┌─ Records

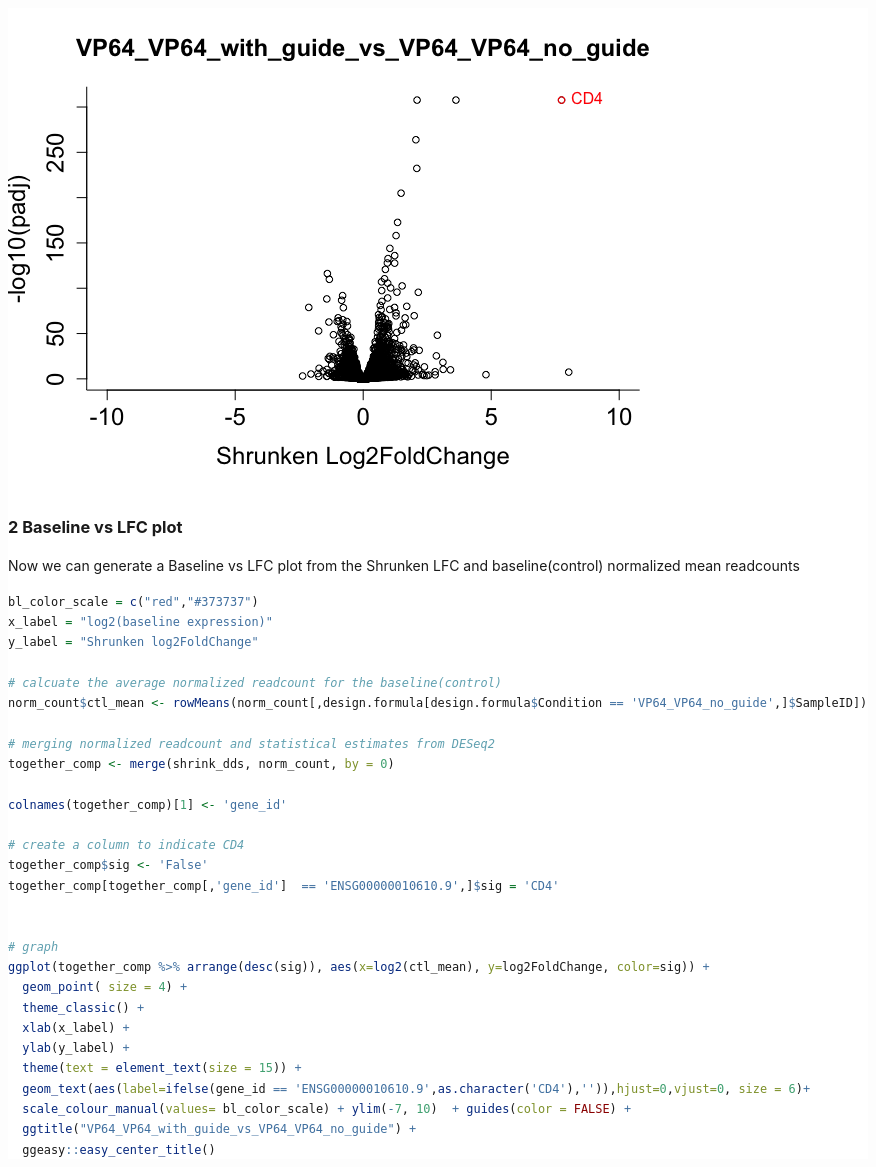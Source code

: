 ![](DESeq2-data-subset_files/figure-gfm/volcano_plot-1.png)

### 2 Baseline vs LFC plot

Now we can generate a Baseline vs LFC plot from the Shrunken LFC and
baseline(control) normalized mean readcounts

``` r
bl_color_scale = c("red","#373737")
x_label = "log2(baseline expression)"
y_label = "Shrunken log2FoldChange"

# calcuate the average normalized readcount for the baseline(control)
norm_count$ctl_mean <- rowMeans(norm_count[,design.formula[design.formula$Condition == 'VP64_VP64_no_guide',]$SampleID])

# merging normalized readcount and statistical estimates from DESeq2 
together_comp <- merge(shrink_dds, norm_count, by = 0)

colnames(together_comp)[1] <- 'gene_id'

# create a column to indicate CD4
together_comp$sig <- 'False'
together_comp[together_comp[,'gene_id']  == 'ENSG00000010610.9',]$sig = 'CD4'


# graph
ggplot(together_comp %>% arrange(desc(sig)), aes(x=log2(ctl_mean), y=log2FoldChange, color=sig)) + 
  geom_point( size = 4) + 
  theme_classic() + 
  xlab(x_label) + 
  ylab(y_label) + 
  theme(text = element_text(size = 15)) +
  geom_text(aes(label=ifelse(gene_id == 'ENSG00000010610.9',as.character('CD4'),'')),hjust=0,vjust=0, size = 6)+
  scale_colour_manual(values= bl_color_scale) + ylim(-7, 10)  + guides(color = FALSE) +
  ggtitle("VP64_VP64_with_guide_vs_VP64_VP64_no_guide") +
  ggeasy::easy_center_title()
```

└─

Exercise:
All of the records above should be written out exactly, with the pictures left out.

Solution to the exercise:
Source code

: ![](DESeq2-data-subset_files/figure-gfm/volcano_plot-1.png)

### 2 Baseline vs LFC plot

Now we can generate a Baseline vs LFC plot from the Shrunken LFC and
baseline(control) normalized mean readcounts

``` r
bl_color_scale = c("red","#373737")
x_label = "log2(baseline expression)"
y_label = "Shrunken log2FoldChange"

# calcuate the average normalized readcount for the baseline(control)
norm_count$ctl_mean <- rowMeans(norm_count[,design.formula[design.formula$Condition == 'VP64_VP64_no_guide',]$SampleID])

# merging normalized readcount and statistical estimates from DESeq2 
together_comp <- merge(shrink_dds, norm_count, by = 0)

colnames(together_comp)[1] <- 'gene_id'

# create a column to indicate CD4
together_comp$sig <- 'False'
together_comp[together_comp[,'gene_id']  == 'ENSG00000010610.9',]$sig = 'CD4'


# graph
ggplot(together_comp %>% arrange(desc(sig)), aes(x=log2(ctl_mean), y=log2FoldChange, color=sig)) + 
  geom_point( size = 4) + 
  theme_classic() + 
  xlab(x_label) + 
  ylab(y_label) + 
  theme(text = element_text(size = 15)) +
  geom_text(aes(label=ifelse(gene_id == 'ENSG00000010610.9',as.character('CD4'),'')),hjust=0,vjust=0, size = 6)+
  scale_colour_manual(values= bl_color_scale) + ylim(-7, 10)  + guides(color = FALSE) +
  ggtitle("VP64_VP64_with_guide_vs_VP64_VP64_no_guide") +
  ggeasy::easy_center_title()
```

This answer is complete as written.